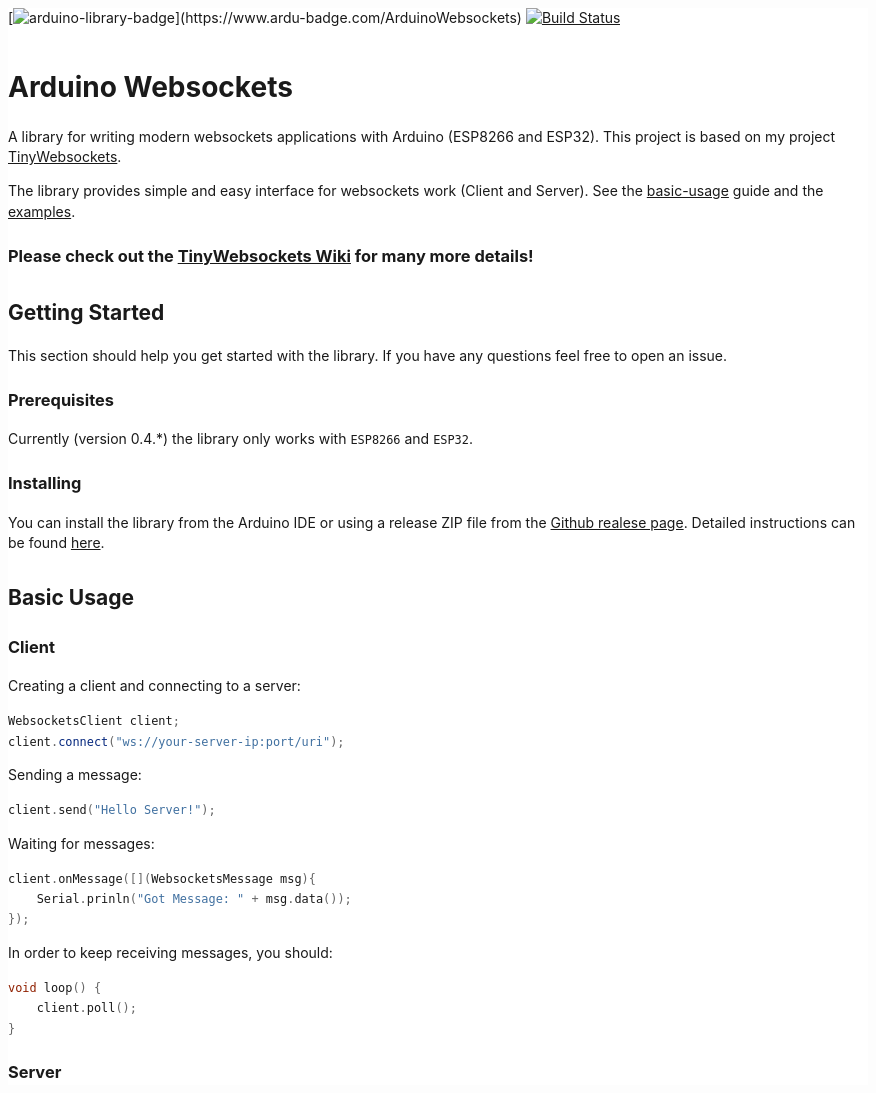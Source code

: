[![arduino-library-badge](https://www.ardu-badge.com/badge/ArduinoWebsockets.svg?)](https://www.ardu-badge.com/ArduinoWebsockets)  [![Build Status](https://travis-ci.org/gilmaimon/ArduinoWebsockets.svg?branch=master)](https://travis-ci.org/gilmaimon/ArduinoWebsockets)

# Arduino Websockets

A library for writing modern websockets applications with Arduino (ESP8266 and ESP32). This project is based on my project [TinyWebsockets](https://github.com/gilmaimon/TinyWebsockets).

The library provides simple and easy interface for websockets work (Client and Server). See the [basic-usage](#Basic-Usage) guide and the [examples](#Full-Examples).

### Please check out the [TinyWebsockets Wiki](https://github.com/gilmaimon/TinyWebsockets/wiki) for many more details!

## Getting Started
This section should help you get started with the library. If you have any questions feel free to open an issue.

### Prerequisites
Currently (version 0.4.*) the library only works with `ESP8266` and `ESP32`.

### Installing

You can install the library from the Arduino IDE or using a release ZIP file from the [Github realese page](https://github.com/gilmaimon/ArduinoWebsockets/releases).
Detailed instructions can be found [here](https://www.ardu-badge.com/ArduinoWebsockets).

## Basic Usage

### Client

Creating a client and connecting to a server:
```c++
WebsocketsClient client;
client.connect("ws://your-server-ip:port/uri");
```

Sending a message:
```c++
client.send("Hello Server!");
```

Waiting for messages:
```c++
client.onMessage([](WebsocketsMessage msg){
    Serial.prinln("Got Message: " + msg.data());
});
```

In order to keep receiving messages, you should:
```c++
void loop() {
    client.poll();
}
```
### Server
+---+
**Aim of the exercise**
Exactly the lines from the one containing "Currently (version 0.4.*)" through the end of the listing above, inclusive, are to be written out, and no others.

**Answer for this exercise**
Currently (version 0.4.*) the library only works with `ESP8266` and `ESP32`.

### Installing

You can install the library from the Arduino IDE or using a release ZIP file from the [Github realese page](https://github.com/gilmaimon/ArduinoWebsockets/releases).
Detailed instructions can be found [here](https://www.ardu-badge.com/ArduinoWebsockets).

## Basic Usage

### Client

Creating a client and connecting to a server:
```c++
WebsocketsClient client;
client.connect("ws://your-server-ip:port/uri");
```

Sending a message:
```c++
client.send("Hello Server!");
```

Waiting for messages:
```c++
client.onMessage([](WebsocketsMessage msg){
    Serial.prinln("Got Message: " + msg.data());
});
```

In order to keep receiving messages, you should:
```c++
void loop() {
    client.poll();
}
```
### Server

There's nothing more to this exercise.